RE: Ask a Catholic
June 6, 2015 at 8:39 am
(This post was last modified: June 6, 2015 at 8:45 am by Randy Carson.)
(June 5, 2015 at 9:58 pm)Esquilax Wrote:(June 5, 2015 at 9:03 pm)Randy Carson Wrote: What was the question?
Why do you feel it is acceptable to dictate to a bunch of strangers what their positions are, and to speculate, bindingly, on the motivations of people you literally cannot know about?
Isn't that a question that I could just as easily ask of most any member of this forum chosen at random?
That's why we're chatting...to get to know the other side better.

Quote:Is there a specific religious doctrine that you feel empowers you to tell other people what they think, or are you doing it for other, equally dishonest, reasons?

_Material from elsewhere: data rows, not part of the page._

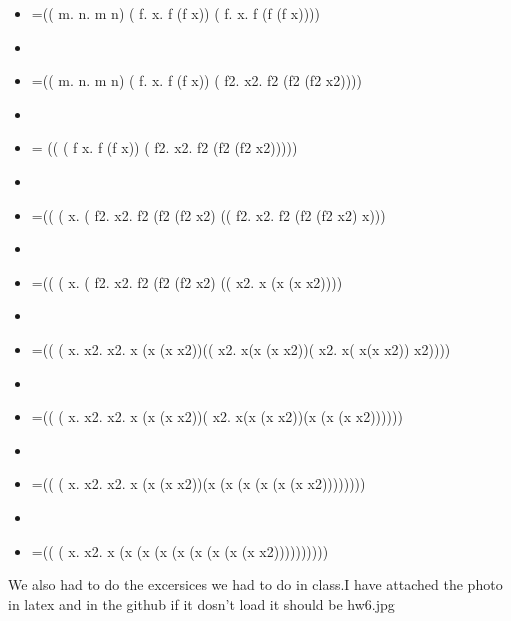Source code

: \documentclass{article}
\theoremstyle{theorem}
\theoremstyle{definition}
\theoremstyle{remark}
\begin{document}
\begin{enumerate}
\begin{enumerate}
\begin{itemize}
\item =(( \lambda m. \lambda n. m n) ( \lambda f. \lambda x. f (f x)) ( \lambda f. \lambda x. f (f (f x))))
\item 
\item =(( \lambda m. \lambda n. m n) ( \lambda f. \lambda x. f (f x)) ( \lambda f2. \lambda x2. f2 (f2 (f2 x2))))
\item 
\item = (( ( \lambda f \lambda x. f (f x)) ( \lambda f2. \lambda x2. f2 (f2 (f2 x2)))))
\item 
\item =(( ( \lambda x. ( \lambda f2. \lambda x2. f2 (f2 (f2 x2) (( \lambda f2. \lambda x2. f2 (f2 (f2 x2) x)))
\item 
\item =(( ( \lambda x. ( \lambda f2. \lambda x2. f2 (f2 (f2 x2) (( \lambda x2. x (x (x x2))))
\item 
\item =(( ( \lambda x. \lambda x2. \lambda x2. x (x (x x2))(( \lambda x2. x(x (x x2))( \lambda x2. x( x(x x2)) x2))))
\item 
\item =(( ( \lambda x. \lambda x2. \lambda x2. x (x (x x2))( \lambda x2. x(x (x x2))(x (x (x x2))))))
\item 
\item =(( ( \lambda x. \lambda x2. \lambda x2. x (x (x x2))(x (x (x (x (x (x x2))))))))
\item 
\item =(( ( \lambda x. \lambda x2. x (x (x (x (x (x (x (x (x x2))))))))))
\end{itemize}
\end{enumerate}
We also had to do the excersices we had to do in class.I have attached the photo in latex and in the github if it dosn't load it should be hw6.jpg


\end{enumerate}
\end{document}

I have never beaten my wife if that's the question.
(June 6, 2015 at 2:49 am)wallym Wrote: I made it through 20 pages of this stuff, and just skipped to here, so apologies if it's already been asked.
God has always known a bunch of us aren't going to make the cut. The consequence being "hell" which sounds like an unpleasant place. To the point that, and I may be misremembering a bit, but I think the (para)phrase "better off never been born" gets tossed around a couple times in the bible.

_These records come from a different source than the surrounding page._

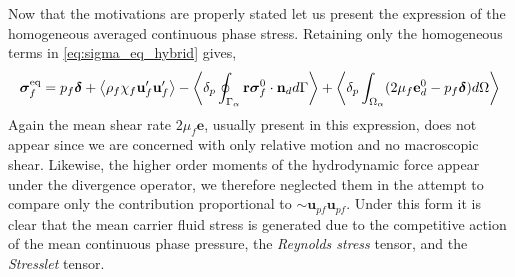 Now that the motivations are properly stated let us present the expression of the homogeneous averaged continuous phase stress. 
Retaining only the homogeneous terms in \ref{eq:sigma_eq_hybrid} gives, 
\begin{equation}
    \bm{\sigma}^\text{eq}_f = 
    p_f \bm\delta 
    +\avg{\rho_f\chi_f\textbf{u}_f'\textbf{u}_f'}
    - \pSavg{\textbf{r}\bm{\sigma}_f^0\cdot \textbf{n}_d}
    +  \pOavg{(2 \mu_f \textbf{e}_d^0 - p_f\bm\delta)}
    \label{eq:sigma_eq_f}
\end{equation} 
Again the mean shear rate $2\mu_f\textbf{e}$, usually present in this expression, does not appear since we are concerned with only relative motion and no macroscopic shear. 
Likewise, the higher order moments of the hydrodynamic force appear under the divergence operator, we therefore neglected them in the attempt to compare only the contribution proportional to $\sim \textbf{u}_{pf}\textbf{u}_{pf}$. 
Under this form it is clear that the mean carrier fluid stress is generated due to the competitive action of the mean continuous phase pressure, the \textit{Reynolds stress} tensor, and the \textit{Stresslet} tensor.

With the knowledge that much of His creation is going to end up in a situation so bad they'd be better off never having been created, why go ahead and create us anyways? Are us bad eggs a means to an end? Collateral damage to get the good one's their eternal happiness? Could He not have created a system with just the nice folks who make the right choices, and left the rest of us with our non-existence?
Excellent questions.
Some people are predestined to heaven. But Catholics do not accept double-predestination (a Calvinist belief) that some are predestined to hell.
God knows what our choice is before we make it, but that does not limit the fact that it was ours to freely make. He simply sees further down the road than we do, so to speak.
Nice folks with free will can, do and did make bad choices. Without the ability to choose badly, we would be robots.